- [Task instructions]:
Gather, from the listing beneath this task, every line holding the string "ratio".

==== Given information

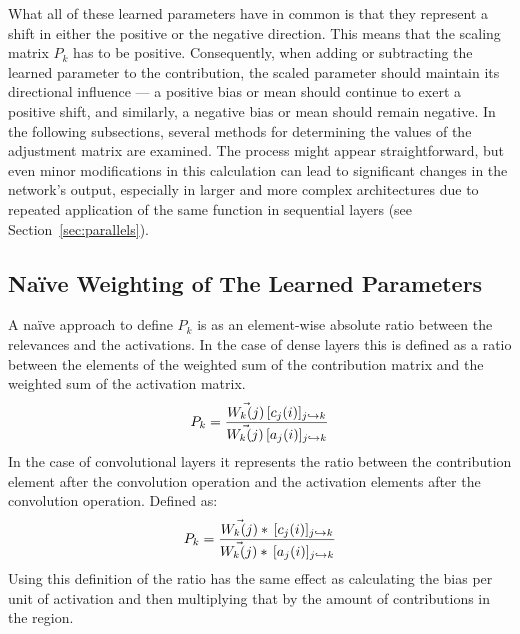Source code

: What all of these learned parameters have in common is that they represent a shift in either the positive or the negative direction. This means that the scaling matrix $P_{k}$ has to be positive. Consequently, when adding or subtracting the learned parameter to the contribution, the scaled parameter should maintain its directional influence --- a positive bias or mean should continue to exert a positive shift, and similarly, a negative bias or mean should remain negative. In the following subsections, several methods for determining the values of the adjustment matrix are examined. The process might appear straightforward, but even minor modifications in this calculation can lead to significant changes in the network's output, especially in larger and more complex architectures due to repeated application of the same function in sequential layers (see Section~\ref{sec:parallels}).

\subsection{Naïve Weighting of The Learned Parameters}
\label{naive}

A naïve approach to define $P_{k}$ is as an element-wise absolute ratio between the relevances and the activations. In the case of dense layers this is defined as a ratio between the elements of the weighted sum of the contribution matrix and the weighted sum of the activation matrix.
\begin{equation*}
    P_{k} = \dfrac{\vec{W_k(j)}\,[c_j(i)]_{j\hookrightarrow k}}{\vec{W_k(j)}\,[a_j(i)]_{j\hookrightarrow k}}
\end{equation*}
In the case of convolutional layers it represents the ratio between the contribution element after the convolution operation and the activation elements after the convolution operation. Defined as:
\begin{equation*}
    P_{k} = \dfrac{\vec{W_k(j)}\ast\,[c_j(i)]_{j\hookrightarrow k}}{\vec{W_k(j)} \ast \,[a_j(i)]_{j\hookrightarrow k}}
\end{equation*}
Using this definition of the ratio has the same effect as calculating the bias per unit of activation and then multiplying that by the amount of contributions in the region.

========

- [Answer area]:
A naïve approach to define $P_{k}$ is as an element-wise absolute ratio between the relevances and the activations. In the case of dense layers this is defined as a ratio between the elements of the weighted sum of the contribution matrix and the weighted sum of the activation matrix.
In the case of convolutional layers it represents the ratio between the contribution element after the convolution operation and the activation elements after the convolution operation. Defined as:
Using this definition of the ratio has the same effect as calculating the bias per unit of activation and then multiplying that by the amount of contributions in the region.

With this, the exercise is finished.